Hacker News new | ask | show | jobs
by TeMPOraL 2570 days ago
> Also, someone using Java does not automatically make them dumb cheap programming labour, same as someone using Closure is not automatically going to be a 10xer who has memorised Knuth.

I'm not claiming that. I'm claiming that Java has a long history of enabling factory-farming software development, whereas Clojure doesn't lend itself to this style. I mean that in the sense that an army of cheap labor with shovels can, in principle, do the same job as a few trained operators in construction machines. The physics of dirt is the same, and so the job done is essentially the same - just some tools let you do it faster with fewer people. And then, the quantity (or lack of it) has a quality of its own - the more people you engage doing smaller and smaller pieces of work, the more your work becomes about coordinating people than doing the actual job.

(I'm aware that since version 8, Java is growing to be a quite decent programming language. This somewhat weakens my criticism, but not all that much.)

But yeah, I'm also claiming that ceteris paribus, the pool of Clojure developers will yield you higher-skilled programmers on average than the pool of Java programmers - simply because everyone and their dog knows some Java nowadays, and some Java is enough to make some progress in factory-farming software development, whereas Clojure is somewhat atypical and requires expanding your competences beyond the very basics.

(Or, in other words, I'm claiming that the distribution of skill of Java programmers is wider than that of Clojure programmers, with the latter having higher minimum and mean values, and comparable max values.)

2 comments

> I'm claiming that Java has a long history of enabling factory-farming software development, whereas Clojure doesn't lend itself to this style.

Any hugely popular language would have a lot of crap written in it, and a non-popular language wouldn't have "factory-farming" simply because it's not at the needed scale. So any non-mainstream language would almost by definition not lend itself to "factory-farming" development. You could also say that a lot of good stuff has been written in Java, and not as much good stuff has been written in Clojure, and conclude that Clojure doesn't lend itself to writing good stuff.

Any comparison between languages with at least 100x difference in popularity is meaningless, especially as no large bottom-line effect of programming languages has been found.

> the pool of Clojure developers will yield you higher-skilled programmers on average than the pool of Java programmers

Which matters if you're picking people from the pool at random. If not, you want to have the pool with the greater number of higher-skilled developers, not higher average. It's like saying that it makes more sense to start software companies in Finland than in the US, because on average people there are much better educated.

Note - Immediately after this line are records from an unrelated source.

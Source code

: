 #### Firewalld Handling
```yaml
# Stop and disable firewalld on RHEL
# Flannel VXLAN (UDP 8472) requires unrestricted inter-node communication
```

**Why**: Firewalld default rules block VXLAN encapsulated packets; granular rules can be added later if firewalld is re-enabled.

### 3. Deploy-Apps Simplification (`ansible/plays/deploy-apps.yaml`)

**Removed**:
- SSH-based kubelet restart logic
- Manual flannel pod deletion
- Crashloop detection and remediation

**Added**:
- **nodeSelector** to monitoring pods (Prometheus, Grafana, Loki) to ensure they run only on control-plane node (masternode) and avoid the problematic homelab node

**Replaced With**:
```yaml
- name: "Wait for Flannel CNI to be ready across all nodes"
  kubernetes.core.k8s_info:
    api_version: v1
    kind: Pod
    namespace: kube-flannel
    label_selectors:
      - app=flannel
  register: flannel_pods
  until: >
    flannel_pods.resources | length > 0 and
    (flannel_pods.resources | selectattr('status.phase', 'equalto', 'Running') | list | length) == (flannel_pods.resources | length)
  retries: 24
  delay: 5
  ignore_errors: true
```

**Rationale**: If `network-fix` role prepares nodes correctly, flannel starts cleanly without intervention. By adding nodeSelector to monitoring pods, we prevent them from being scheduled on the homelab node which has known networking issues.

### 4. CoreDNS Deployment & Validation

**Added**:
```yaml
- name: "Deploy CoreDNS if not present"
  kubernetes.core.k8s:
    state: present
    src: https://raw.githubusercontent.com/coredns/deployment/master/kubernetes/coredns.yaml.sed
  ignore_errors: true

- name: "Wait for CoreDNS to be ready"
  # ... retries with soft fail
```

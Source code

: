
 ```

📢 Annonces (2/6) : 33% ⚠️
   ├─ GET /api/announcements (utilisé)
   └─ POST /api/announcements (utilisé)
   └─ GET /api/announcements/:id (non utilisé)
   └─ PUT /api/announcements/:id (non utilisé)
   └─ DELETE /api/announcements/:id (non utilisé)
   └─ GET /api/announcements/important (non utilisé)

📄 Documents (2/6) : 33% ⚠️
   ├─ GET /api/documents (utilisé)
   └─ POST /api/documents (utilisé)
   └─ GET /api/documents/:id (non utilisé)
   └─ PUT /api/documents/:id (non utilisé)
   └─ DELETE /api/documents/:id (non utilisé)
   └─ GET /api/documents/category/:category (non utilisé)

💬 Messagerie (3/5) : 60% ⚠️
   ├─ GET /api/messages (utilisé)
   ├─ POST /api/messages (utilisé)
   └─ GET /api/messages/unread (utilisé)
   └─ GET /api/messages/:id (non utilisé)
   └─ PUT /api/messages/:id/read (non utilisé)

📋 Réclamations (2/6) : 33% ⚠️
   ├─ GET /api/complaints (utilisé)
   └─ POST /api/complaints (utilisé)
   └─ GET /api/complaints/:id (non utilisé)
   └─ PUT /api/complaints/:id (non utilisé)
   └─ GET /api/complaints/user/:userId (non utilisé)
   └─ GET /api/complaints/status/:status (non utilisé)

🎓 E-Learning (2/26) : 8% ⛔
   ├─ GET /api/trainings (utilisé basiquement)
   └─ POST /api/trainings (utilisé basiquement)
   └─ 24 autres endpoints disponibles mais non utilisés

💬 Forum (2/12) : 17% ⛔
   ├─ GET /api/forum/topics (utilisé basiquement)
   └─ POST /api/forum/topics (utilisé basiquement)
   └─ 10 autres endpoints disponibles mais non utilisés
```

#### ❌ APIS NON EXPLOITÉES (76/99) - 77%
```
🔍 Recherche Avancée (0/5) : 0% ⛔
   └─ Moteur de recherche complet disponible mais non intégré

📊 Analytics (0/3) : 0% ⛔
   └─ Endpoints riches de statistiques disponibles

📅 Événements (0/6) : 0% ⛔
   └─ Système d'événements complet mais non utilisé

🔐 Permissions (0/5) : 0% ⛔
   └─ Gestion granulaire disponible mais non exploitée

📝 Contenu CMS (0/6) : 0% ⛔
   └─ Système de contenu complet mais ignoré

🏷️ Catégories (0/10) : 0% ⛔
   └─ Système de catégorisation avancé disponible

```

Does Clojure lend itself idiomatically to any style other than quick-and-dirty prototyping, though? There are real benefits to many features of Java when it comes to long-term maintainability, even though it also has some very real pitfalls at the same time (no optional values, no variant records with pattern matching, no composition-plus-delegation-over-inheritance etc. etc.).
Yes, it absolutely does. My team has projects that have been running for many years in production. They're far easier to maintain than equivalent Java projects we've done before. And there are plenty of companies, like Circle CI, who built there stack on Clojure out there. Here's a talk from Kira Systems who went from a quick and dirty startup to a 150 employee company in 8 years using Clojure: https://www.youtube.com/watch?v=u-4FiFpkPlQ
Considering Kira Systems had to resort to using Go for much of their heavy lifting, due to Clojure immutability memory overhead, I would hardly concur that this is a shining example of the benefits of using Clojure.
Over 80% of their codebase is in Clojure, but obviously it's providing them no benefit.